I know, I know: eliminate everything for 30 days and then introduce one thing at a time, waiting 3 days or so before adding the next item.
Why the heck is that soo difficult for me to do!!!
I'm embarrassed to say I've been trying to hack my diet for over a year, trying to get to the bottom of what I'm pretty certain is some kind of food intolerance.
I feel better, introduce something new, still feel better then a few weeks later, things go to hell.
It's clearly not a classic 'food allergy': eat a peanut, throat swells up right up.
Whatever it is, it seems like it takes a week to 'build up'.
I've individual tested through elimination and challenges each of the top 8 food allergens, as well as tested various hypothesis such as tyramine (cause I had a history of migraines), msg, sulfites, nightshades, electrolyte imbalances, fermented foods, etc.
This time, I'm making a pledge to myself (as well as a public commitment right here, right now) to work very hard to limit the variables.
Question: Am I the only one either too impatient, or too stupid to implement this very logical system of food elimination and food challenges?
Let me know, it will make me feel less dumb.
It sounds like with your pattern you need to change 1 thing and wait 2-3 weeks to change another, not three days. And of course that would take superhuman commitment! Sometimes keeping a food diary with all your symptoms etc. in it will allow you to see patterns. Depending on your problems, you might be able to look back at the days or weeks before hand and realize that each time you got symptoms you had the same food three-four days previously. Bingo! I did this myself for many years. I was on a low oxalate diet and I was able to pick out many high oxalate foods (previously thought to be low oxalate) before they were retested because I finally learned that it took about three days for me to have severe symptoms after eating an offending food. It was hard work, but maybe easier than your wait 3 weeks to try another food strategy.

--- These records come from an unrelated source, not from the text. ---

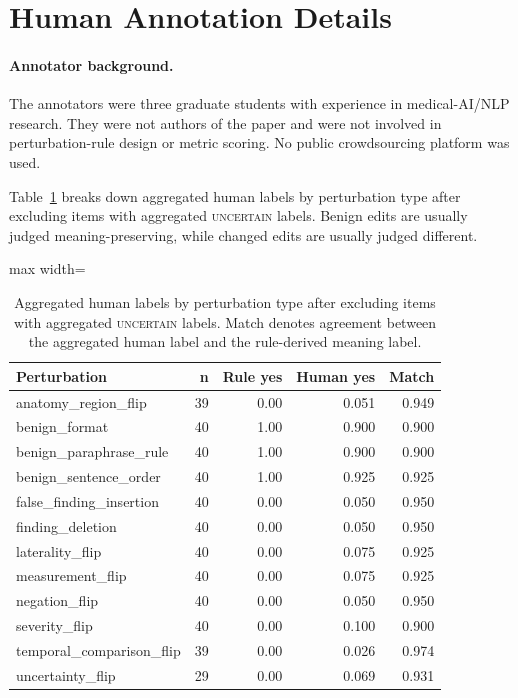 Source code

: \documentclass[11pt]{article}
\newcommand{\uncertain}{\textsc{uncertain}\xspace}
\begin{document}
\section{Human Annotation Details}
\label{app:human}

\paragraph{Annotator background.}
The annotators were three graduate students with experience in medical-AI/NLP research. 
They were not authors of the paper and were not involved in perturbation-rule design or metric scoring.
No public crowdsourcing platform was used.

Table~\ref{tab:annotation-by-type} breaks down aggregated human labels by perturbation type after excluding items with aggregated \uncertain labels. 
Benign edits are usually judged meaning-preserving, while changed edits are usually judged different.

\begin{table}[H]
\centering
\scriptsize
\setlength{\tabcolsep}{2pt}
\begin{adjustbox}{max width=\columnwidth}
\begin{tabular}{lrrrr}
\toprule
\textbf{Perturbation} & \textbf{n} & \textbf{Rule yes} & \textbf{Human yes} & \textbf{Match} \\
\midrule
anatomy\_region\_flip & 39 & 0.00 & 0.051 & 0.949 \\
benign\_format & 40 & 1.00 & 0.900 & 0.900 \\
benign\_paraphrase\_rule & 40 & 1.00 & 0.900 & 0.900 \\
benign\_sentence\_order & 40 & 1.00 & 0.925 & 0.925 \\
false\_finding\_insertion & 40 & 0.00 & 0.050 & 0.950 \\
finding\_deletion & 40 & 0.00 & 0.050 & 0.950 \\
laterality\_flip & 40 & 0.00 & 0.075 & 0.925 \\
measurement\_flip & 40 & 0.00 & 0.075 & 0.925 \\
negation\_flip & 40 & 0.00 & 0.050 & 0.950 \\
severity\_flip & 40 & 0.00 & 0.100 & 0.900 \\
temporal\_comparison\_flip & 39 & 0.00 & 0.026 & 0.974 \\
uncertainty\_flip & 29 & 0.00 & 0.069 & 0.931 \\
\bottomrule
\end{tabular}
\end{adjustbox}
\caption{Aggregated human labels by perturbation type after excluding items with aggregated \uncertain labels. Match denotes agreement between the aggregated human label and the rule-derived meaning label.}
\label{tab:annotation-by-type}
\end{table}
\end{document}
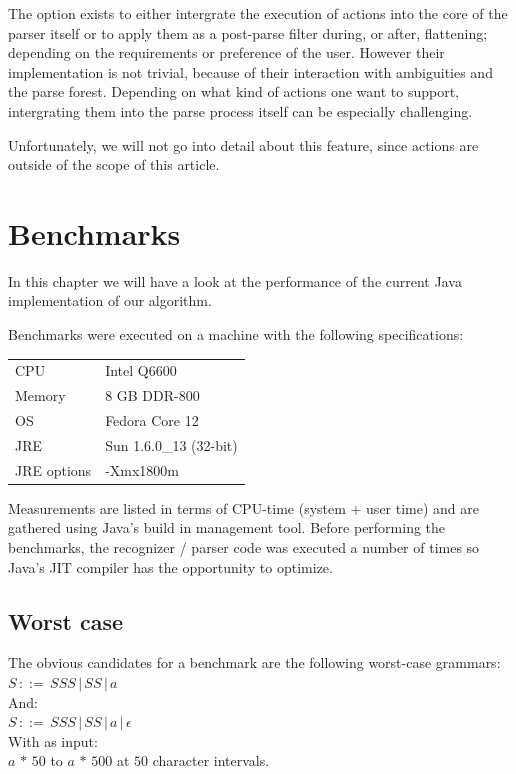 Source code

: \documentclass[a4paper,10pt]{article}
\begin{document}
The option exists to either intergrate the execution of actions into the core of the parser itself or to apply them as a post-parse filter during, or after, flattening; depending on the requirements or preference of the user. However their implementation is not trivial, because of their interaction with ambiguities and the parse forest. Depending on what kind of actions one want to support, intergrating them into the parse process itself can be especially challenging.

Unfortunately, we will not go into detail about this feature, since actions are outside of the scope of this article.

\section{Benchmarks}

In this chapter we will have a look at the performance of the current Java implementation of our algorithm.

Benchmarks were executed on a machine with the following specifications:
\begin{table}[H]
\centering
\begin{tabular}{ | p{6em} | p{9em} | }
 \hline
 CPU & Intel Q6600 \\
 Memory & 8 GB DDR-800 \\
 OS & Fedora Core 12 \\
 JRE & Sun 1.6.0\_13 (32-bit) \\
 JRE options & -Xmx1800m \\
 \hline
\end{tabular}
\end{table}

Measurements are listed in terms of CPU-time (system + user time) and are gathered using Java's build in management tool. Before performing the benchmarks, the recognizer / parser code was executed a number of times so Java's JIT compiler has the opportunity to optimize.

\subsection{Worst case}

The obvious candidates for a benchmark are the following worst-case grammars:
$S\,::=\,SSS\,|\,SS\,|\,a$\\
And:\\
$S\,::=\,SSS\,|\,SS\,|\,a\,|\,\epsilon$\\
With as input:\\
$a\,*\,50$ to $a\,*\,500$ at $50$ character intervals.
\end{document}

I agree totaly, but I am trying to simplify things to see what happens. My goal over the next month is to have a bullet proof type coffee in the morning, take about a cup or so of bone broth around noon; and have a lunch of salad, smoked herring, cut up raw veg at about 2 pm and then have a dinner/supper of meat, veg and rice or patato/sweet potato. I figure if I stick with this for a month or so, I will have a good idea what foods may be a problem if I re-introduce them after. This obviously involves IF and I'm not even trying an elimination protocol, but rather trying to keep things simple; at least during the work week. I figure It keeps the food budget consistant and my goal of losing a few pounds.